Speaking to CityAM, Abigail Fisher, chief people officer, explained that the new programme for its 2027 cohort of graduates and school leavers will focus on six new pillars: reward, experience, exposure, quality, diversity, and acceleration to partnership.

The scheme was announced internally at the firm’s partner conference on Tuesday.

On rewards, Fisher, who returned to the firm in January in a leadership role, said Grant Thornton wants to be the “best payers in the market”.

“When you are going into your first job, and there is a £3,000 or £4,000 difference, it matters”.

On its exposure pillar, Fisher stated she wants to revive juniors shadowing senior partners, especially when pitching to clients.

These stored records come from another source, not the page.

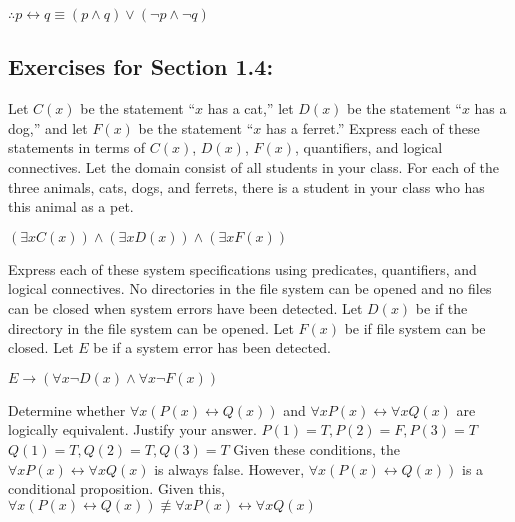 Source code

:\documentclass[12pt]{article}  %
\newcommand{\NOT}{\neg}
\newcommand{\AND}{\wedge}
\newcommand{\OR}{\vee}
\newcommand{\IMPLIES}{\rightarrow}
\newcommand{\IFF}{\leftrightarrow}
\begin{document}
$\therefore p\IFF q\equiv(p\AND q)\OR(\NOT{p}\AND\NOT q)$
\clearpage


\subsection*{Exercises for Section 1.4:}     

\newline
Let $C(x)$ be the statement “$x$ has a cat,” let $D(x)$ be the
statement “$x$ has a dog,” and let $F(x)$ be the statement “$x$
has a ferret.” Express each of these statements in terms
of $C(x)$, $D(x)$, $F(x)$, quantifiers, and logical connectives.
Let the domain consist of all students in your class.
\newline
For each of the three animals, cats, dogs, and ferrets,
there is a student in your class who has this animal as
a pet.

$(\exists xC(x))\land(\exists xD(x))\land(\exists xF(x))$

\newline
Express each of these system specifications using predicates, quantifiers, and logical connectives.\newline
No directories in the file system can be opened and no files can be closed when system errors have been detected.\newline
Let $D(x)$ be if the directory in the file system can be opened.\newline
Let $F(x)$ be if file system can be closed.\newline
Let $E$ be if a system error has been detected.\newline

$E\IMPLIES(\forall x\neg{D(x)}\AND{\forall x \neg{F(x)}})$

\newline
Determine whether $\forall x (P(x)\IFF{Q(x)})$ and $\forall x P(x)\IFF{\forall xQ(x)}$ are logically equivalent. Justify your answer.\newline
\newline
$P(1)=T, P(2)=F, P(3)=T$\newline
$Q(1)=T, Q(2)=T, Q(3)=T$\newline
Given these conditions, the $\forall x P(x)\IFF{\forall xQ(x)}$ is always false.\newline
However, $\forall x (P(x)\IFF{Q(x)})$ is a conditional proposition.\newline
Given this, $\forall x (P(x)\IFF{Q(x)})\not\equiv\forall x P(x)\IFF{\forall xQ(x)}$

\clearpage

\end{document}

She explained that there is a “missing generation” of juniors who have done a lot of desk work and have less client exposure.

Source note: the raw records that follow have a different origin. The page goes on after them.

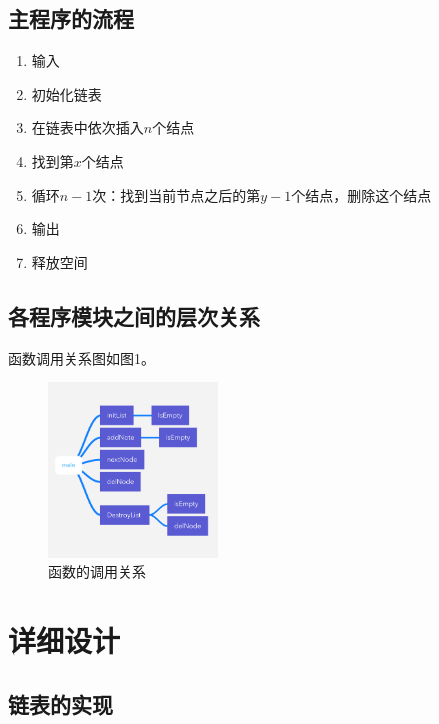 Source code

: \documentclass{article}
\begin{document}
\subsection{主程序的流程}

\begin{enumerate}
    \item 输入
    \item 初始化链表
    \item 在链表中依次插入$n$个结点
    \item 找到第$x$个结点
    \item 循环$n-1$次：找到当前节点之后的第$y-1$个结点，删除这个结点
    \item 输出
    \item 释放空间
\end{enumerate}

\subsection{各程序模块之间的层次关系}

函数调用关系图如图1。

\begin{figure}[htbp]
    
    \centering\includegraphics[width=0.4\textwidth]{./Images/pic1.PNG}
    
    \caption{函数的调用关系}
    
\end{figure}

\section{详细设计}

\subsection{链表的实现}
\end{document}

As technology takes over junior tasks, she believes juniors must be trained in sales, communication, and networking.

The final pillar is to provide associates with a faster route to equity partnership.

Unlike many professional services firms, including the Big Four, Grant Thornton has all new partners enter its equity partnership and not at the ‘salaried’ level. Fisher said the firm does this to promote an ownership mindset among its staff.

Grant Thornton investing in partnership

It is not just the juniors that the firm is throwing its new investment at; it is currently seeking to double its partnership count over the next two years.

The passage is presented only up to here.